__Task goal__
When the string "Description" is part of a line below, that line should be copied.
_____
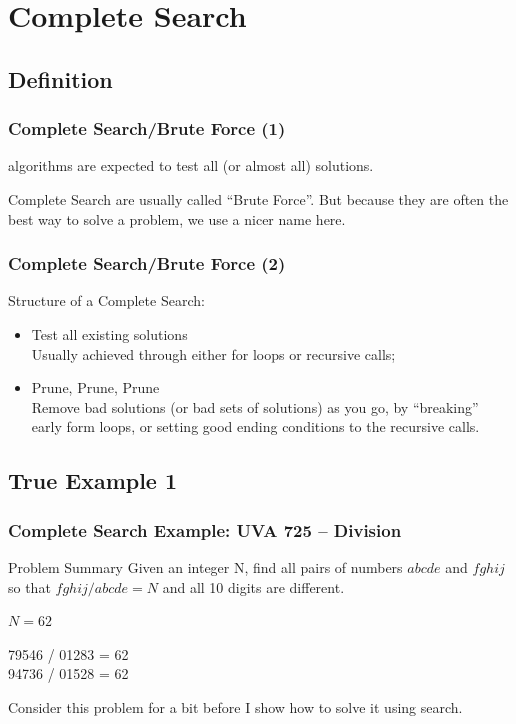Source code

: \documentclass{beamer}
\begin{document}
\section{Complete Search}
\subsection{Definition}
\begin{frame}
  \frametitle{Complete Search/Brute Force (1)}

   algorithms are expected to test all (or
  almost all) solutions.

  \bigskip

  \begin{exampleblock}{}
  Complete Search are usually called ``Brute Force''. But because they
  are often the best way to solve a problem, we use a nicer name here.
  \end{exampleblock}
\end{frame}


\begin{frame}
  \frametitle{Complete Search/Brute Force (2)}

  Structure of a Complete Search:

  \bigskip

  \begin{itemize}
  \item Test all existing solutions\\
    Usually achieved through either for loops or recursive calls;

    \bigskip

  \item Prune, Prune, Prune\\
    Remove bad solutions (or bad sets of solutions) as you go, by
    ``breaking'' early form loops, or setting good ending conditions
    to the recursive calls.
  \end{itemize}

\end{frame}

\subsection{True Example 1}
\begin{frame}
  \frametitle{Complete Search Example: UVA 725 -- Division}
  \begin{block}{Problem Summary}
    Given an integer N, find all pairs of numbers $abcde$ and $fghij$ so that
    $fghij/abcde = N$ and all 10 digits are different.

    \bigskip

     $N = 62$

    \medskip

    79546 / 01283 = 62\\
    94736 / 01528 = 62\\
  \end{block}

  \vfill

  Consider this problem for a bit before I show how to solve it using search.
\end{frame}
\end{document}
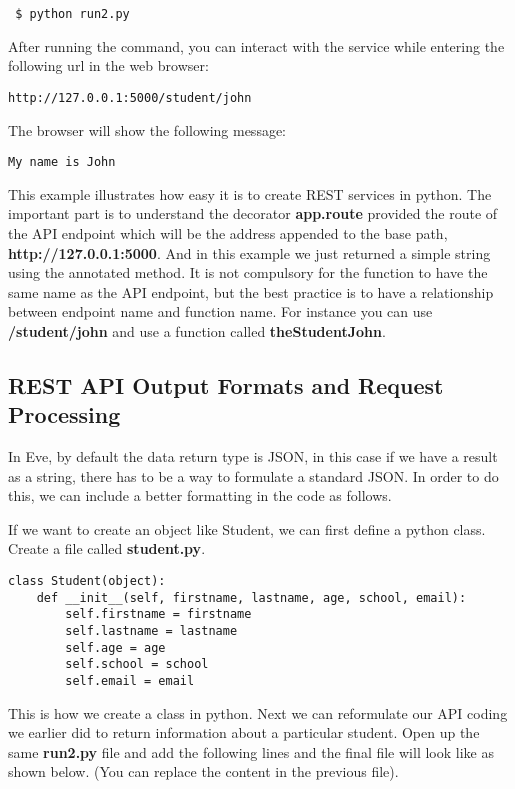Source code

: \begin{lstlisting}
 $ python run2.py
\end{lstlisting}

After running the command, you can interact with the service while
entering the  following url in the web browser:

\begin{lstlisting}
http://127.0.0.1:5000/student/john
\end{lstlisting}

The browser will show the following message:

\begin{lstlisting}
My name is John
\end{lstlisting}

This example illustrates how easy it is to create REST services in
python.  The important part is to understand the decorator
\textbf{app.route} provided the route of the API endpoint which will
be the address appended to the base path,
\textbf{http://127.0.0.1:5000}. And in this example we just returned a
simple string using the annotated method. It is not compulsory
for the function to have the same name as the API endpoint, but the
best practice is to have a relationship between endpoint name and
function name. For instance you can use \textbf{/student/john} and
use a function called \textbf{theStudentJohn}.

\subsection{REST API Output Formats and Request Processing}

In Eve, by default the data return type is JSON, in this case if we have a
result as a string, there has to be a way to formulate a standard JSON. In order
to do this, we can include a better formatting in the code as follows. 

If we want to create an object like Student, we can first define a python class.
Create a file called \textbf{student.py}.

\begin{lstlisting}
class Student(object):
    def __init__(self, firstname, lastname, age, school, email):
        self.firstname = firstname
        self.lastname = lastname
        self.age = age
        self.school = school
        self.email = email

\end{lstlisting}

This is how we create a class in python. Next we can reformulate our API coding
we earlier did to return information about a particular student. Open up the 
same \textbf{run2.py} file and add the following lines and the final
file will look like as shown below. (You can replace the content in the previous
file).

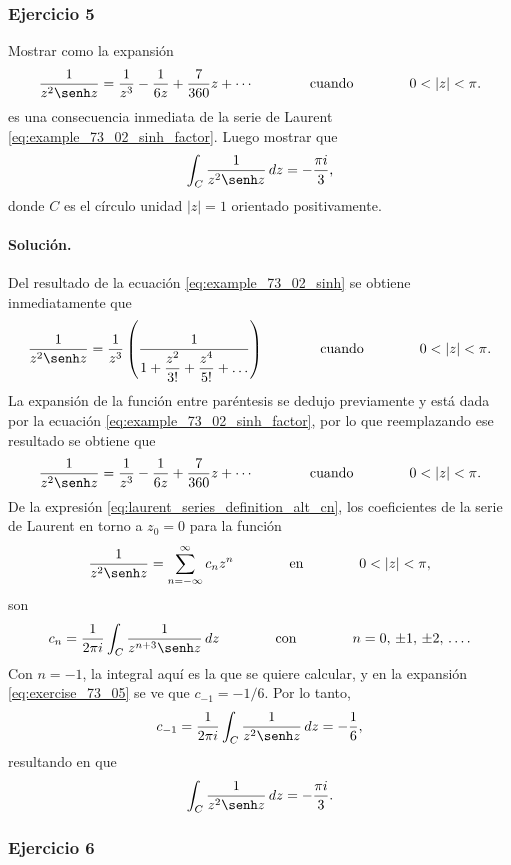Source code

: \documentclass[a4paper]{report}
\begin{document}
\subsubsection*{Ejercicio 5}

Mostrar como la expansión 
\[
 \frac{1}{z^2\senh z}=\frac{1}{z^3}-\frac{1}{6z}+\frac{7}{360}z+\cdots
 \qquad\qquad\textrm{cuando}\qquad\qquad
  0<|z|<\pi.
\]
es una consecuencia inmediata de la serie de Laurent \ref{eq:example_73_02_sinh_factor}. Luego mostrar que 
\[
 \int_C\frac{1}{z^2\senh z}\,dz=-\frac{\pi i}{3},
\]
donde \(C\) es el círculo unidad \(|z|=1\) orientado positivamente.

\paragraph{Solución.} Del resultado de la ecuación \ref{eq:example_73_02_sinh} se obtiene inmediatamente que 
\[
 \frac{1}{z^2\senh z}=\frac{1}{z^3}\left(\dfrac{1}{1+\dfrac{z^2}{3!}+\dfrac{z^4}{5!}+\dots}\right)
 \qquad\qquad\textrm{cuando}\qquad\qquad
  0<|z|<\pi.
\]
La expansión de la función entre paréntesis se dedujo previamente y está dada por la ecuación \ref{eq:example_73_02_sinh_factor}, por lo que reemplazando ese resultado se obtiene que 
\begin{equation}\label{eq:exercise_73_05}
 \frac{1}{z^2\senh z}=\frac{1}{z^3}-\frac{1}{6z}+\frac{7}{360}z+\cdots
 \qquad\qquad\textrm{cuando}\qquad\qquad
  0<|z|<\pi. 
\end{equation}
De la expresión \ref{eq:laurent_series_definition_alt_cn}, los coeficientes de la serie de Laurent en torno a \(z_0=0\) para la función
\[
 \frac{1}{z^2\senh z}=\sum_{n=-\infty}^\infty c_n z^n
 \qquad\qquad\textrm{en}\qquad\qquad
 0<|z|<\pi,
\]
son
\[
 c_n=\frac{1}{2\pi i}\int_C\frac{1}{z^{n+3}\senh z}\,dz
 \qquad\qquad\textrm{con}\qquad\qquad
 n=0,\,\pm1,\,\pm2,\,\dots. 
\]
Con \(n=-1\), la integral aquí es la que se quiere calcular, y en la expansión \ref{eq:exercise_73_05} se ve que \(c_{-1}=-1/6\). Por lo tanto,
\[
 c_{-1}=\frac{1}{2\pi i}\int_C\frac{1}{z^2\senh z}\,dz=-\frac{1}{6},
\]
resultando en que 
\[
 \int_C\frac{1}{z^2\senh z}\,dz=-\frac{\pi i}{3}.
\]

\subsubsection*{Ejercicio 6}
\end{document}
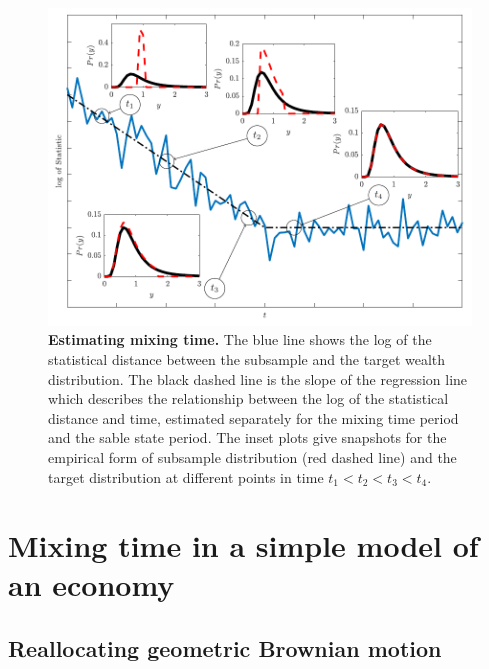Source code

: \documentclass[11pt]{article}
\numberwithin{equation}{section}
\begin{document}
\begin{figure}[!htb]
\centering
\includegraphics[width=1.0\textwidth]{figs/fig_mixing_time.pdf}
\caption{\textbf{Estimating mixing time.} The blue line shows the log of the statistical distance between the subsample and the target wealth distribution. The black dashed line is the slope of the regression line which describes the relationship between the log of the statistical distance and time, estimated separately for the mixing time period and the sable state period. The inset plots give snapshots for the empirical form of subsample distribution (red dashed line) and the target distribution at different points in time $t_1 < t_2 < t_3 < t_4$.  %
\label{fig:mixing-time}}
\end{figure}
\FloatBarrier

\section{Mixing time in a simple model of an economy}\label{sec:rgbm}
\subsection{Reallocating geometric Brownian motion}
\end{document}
_____
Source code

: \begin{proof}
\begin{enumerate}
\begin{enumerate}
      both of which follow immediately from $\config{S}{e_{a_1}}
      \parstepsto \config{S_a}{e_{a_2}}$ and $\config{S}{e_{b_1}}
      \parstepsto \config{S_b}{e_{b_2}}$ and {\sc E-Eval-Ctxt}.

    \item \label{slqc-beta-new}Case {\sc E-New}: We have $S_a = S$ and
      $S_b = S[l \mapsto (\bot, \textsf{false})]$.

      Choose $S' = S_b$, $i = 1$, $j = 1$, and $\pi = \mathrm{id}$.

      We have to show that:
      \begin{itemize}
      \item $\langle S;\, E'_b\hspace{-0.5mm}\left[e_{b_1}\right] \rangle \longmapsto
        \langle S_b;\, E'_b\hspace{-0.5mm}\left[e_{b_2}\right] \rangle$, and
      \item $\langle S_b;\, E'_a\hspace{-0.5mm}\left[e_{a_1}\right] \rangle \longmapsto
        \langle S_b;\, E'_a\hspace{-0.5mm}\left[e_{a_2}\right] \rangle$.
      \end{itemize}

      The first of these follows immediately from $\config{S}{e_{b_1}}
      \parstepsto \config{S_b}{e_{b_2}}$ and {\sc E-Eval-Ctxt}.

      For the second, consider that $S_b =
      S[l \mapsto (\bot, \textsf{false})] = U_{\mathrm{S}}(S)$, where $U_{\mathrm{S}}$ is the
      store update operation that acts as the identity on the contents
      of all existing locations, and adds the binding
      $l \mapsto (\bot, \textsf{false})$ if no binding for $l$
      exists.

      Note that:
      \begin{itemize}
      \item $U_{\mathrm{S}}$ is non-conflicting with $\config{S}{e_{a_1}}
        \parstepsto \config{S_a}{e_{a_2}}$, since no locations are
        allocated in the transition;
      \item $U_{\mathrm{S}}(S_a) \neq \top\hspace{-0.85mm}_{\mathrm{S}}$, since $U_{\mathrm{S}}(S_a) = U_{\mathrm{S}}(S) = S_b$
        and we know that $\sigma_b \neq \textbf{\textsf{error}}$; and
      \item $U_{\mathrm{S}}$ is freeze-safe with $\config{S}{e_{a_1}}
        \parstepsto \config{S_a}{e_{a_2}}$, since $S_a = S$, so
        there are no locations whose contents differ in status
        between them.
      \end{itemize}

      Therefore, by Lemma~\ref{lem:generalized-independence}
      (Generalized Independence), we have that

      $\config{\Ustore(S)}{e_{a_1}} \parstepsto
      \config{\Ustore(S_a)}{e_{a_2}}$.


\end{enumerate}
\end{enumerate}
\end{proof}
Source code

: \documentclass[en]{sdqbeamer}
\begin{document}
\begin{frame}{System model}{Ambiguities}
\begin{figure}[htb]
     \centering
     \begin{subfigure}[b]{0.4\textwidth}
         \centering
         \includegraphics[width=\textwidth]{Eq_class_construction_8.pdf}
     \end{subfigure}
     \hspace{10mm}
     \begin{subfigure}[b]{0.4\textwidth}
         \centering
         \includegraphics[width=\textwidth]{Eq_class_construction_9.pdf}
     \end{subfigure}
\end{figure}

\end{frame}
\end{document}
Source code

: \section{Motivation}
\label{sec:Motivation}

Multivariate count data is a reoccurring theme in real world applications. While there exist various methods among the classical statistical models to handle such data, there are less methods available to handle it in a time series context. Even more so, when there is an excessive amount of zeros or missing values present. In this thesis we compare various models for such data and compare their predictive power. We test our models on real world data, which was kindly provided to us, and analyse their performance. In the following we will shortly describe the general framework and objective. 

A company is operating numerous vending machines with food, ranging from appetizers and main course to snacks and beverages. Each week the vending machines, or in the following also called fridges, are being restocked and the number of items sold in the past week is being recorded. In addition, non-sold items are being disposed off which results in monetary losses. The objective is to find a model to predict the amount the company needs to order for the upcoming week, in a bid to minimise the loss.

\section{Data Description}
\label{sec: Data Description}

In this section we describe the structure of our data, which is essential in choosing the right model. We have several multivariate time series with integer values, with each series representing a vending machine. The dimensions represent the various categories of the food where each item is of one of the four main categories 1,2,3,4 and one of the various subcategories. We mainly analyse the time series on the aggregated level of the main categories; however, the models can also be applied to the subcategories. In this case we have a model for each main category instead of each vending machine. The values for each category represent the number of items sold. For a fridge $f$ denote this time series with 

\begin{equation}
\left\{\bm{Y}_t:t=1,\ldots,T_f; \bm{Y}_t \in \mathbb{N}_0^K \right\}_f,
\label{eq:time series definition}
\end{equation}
_____
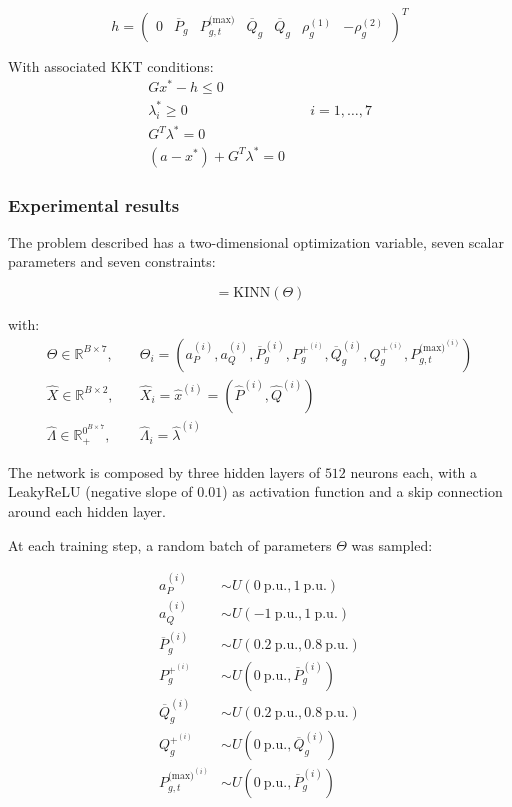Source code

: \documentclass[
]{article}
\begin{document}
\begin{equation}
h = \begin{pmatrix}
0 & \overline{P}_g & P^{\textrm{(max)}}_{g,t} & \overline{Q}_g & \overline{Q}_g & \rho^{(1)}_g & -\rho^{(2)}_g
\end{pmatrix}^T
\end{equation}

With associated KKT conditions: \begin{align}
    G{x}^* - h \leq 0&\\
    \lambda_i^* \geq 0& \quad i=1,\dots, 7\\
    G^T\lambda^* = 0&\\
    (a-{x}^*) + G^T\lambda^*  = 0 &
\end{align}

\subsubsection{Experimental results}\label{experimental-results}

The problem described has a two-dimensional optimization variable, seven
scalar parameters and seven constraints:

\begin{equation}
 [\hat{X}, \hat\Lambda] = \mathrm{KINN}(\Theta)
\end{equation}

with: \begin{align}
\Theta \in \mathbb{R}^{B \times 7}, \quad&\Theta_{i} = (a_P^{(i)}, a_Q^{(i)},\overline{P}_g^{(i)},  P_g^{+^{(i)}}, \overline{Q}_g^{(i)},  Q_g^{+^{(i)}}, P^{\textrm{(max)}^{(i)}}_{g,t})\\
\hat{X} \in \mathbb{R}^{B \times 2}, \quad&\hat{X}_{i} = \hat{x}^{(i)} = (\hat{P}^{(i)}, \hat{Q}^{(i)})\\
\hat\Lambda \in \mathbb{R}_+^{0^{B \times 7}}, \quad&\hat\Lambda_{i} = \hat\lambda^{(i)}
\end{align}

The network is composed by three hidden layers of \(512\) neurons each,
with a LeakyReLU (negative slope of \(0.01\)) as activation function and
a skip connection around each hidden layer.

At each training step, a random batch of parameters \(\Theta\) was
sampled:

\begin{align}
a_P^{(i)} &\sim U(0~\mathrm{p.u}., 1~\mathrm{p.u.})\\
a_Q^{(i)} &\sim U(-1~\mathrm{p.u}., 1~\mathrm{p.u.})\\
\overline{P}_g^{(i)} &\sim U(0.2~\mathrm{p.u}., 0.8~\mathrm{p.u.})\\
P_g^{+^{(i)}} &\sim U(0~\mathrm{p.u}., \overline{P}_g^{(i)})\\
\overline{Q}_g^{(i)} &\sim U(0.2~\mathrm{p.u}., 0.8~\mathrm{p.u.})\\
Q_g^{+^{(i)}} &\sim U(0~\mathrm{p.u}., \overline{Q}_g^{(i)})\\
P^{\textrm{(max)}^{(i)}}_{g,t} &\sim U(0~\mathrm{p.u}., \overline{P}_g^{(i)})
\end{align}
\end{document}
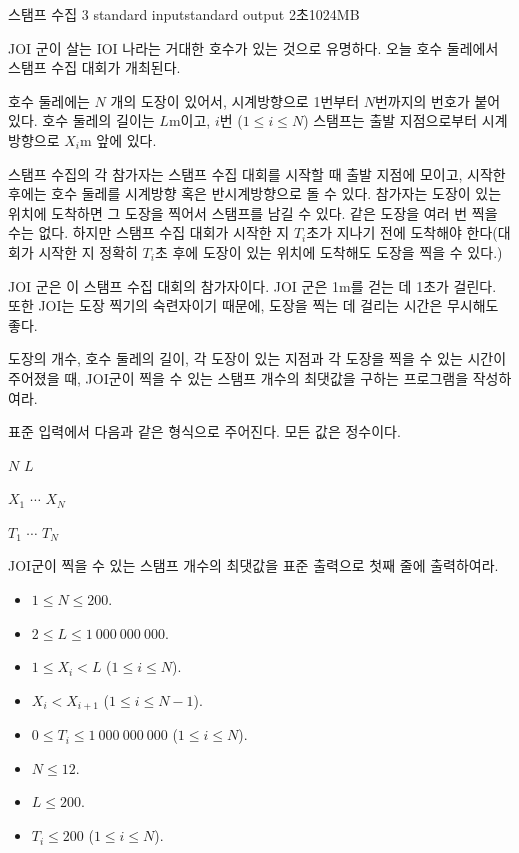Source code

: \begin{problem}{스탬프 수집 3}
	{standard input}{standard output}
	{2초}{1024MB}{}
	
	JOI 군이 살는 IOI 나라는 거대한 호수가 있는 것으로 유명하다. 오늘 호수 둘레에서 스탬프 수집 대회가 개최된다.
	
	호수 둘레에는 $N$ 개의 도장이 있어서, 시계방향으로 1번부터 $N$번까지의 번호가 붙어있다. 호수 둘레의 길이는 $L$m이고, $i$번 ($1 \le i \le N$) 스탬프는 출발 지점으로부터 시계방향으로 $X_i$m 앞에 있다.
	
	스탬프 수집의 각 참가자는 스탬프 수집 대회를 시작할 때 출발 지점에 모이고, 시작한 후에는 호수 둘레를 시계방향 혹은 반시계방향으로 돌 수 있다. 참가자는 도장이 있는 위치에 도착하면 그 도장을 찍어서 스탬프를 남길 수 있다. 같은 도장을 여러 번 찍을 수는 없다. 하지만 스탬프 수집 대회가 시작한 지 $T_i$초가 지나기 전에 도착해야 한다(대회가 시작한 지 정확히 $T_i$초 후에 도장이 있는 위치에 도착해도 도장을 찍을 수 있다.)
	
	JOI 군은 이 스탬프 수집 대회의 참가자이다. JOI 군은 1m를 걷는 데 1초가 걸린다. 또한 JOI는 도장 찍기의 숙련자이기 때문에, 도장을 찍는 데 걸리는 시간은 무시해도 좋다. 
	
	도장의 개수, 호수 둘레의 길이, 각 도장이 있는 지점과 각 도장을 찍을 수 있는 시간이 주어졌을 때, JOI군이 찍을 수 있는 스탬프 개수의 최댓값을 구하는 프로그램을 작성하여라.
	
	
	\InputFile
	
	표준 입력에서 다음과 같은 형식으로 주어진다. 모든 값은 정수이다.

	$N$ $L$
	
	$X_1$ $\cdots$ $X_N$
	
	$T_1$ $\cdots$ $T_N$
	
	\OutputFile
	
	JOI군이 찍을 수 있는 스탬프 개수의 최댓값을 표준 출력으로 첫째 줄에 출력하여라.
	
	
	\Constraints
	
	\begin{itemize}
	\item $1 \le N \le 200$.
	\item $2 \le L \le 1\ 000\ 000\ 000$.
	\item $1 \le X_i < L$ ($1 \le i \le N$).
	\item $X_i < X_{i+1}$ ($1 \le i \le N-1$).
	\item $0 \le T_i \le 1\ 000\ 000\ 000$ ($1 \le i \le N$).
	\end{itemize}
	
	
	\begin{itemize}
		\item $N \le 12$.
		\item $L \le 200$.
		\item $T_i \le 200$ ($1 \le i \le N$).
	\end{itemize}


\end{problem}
_____
__Reply__
\section{Data Description}
\label{sec: Data Description}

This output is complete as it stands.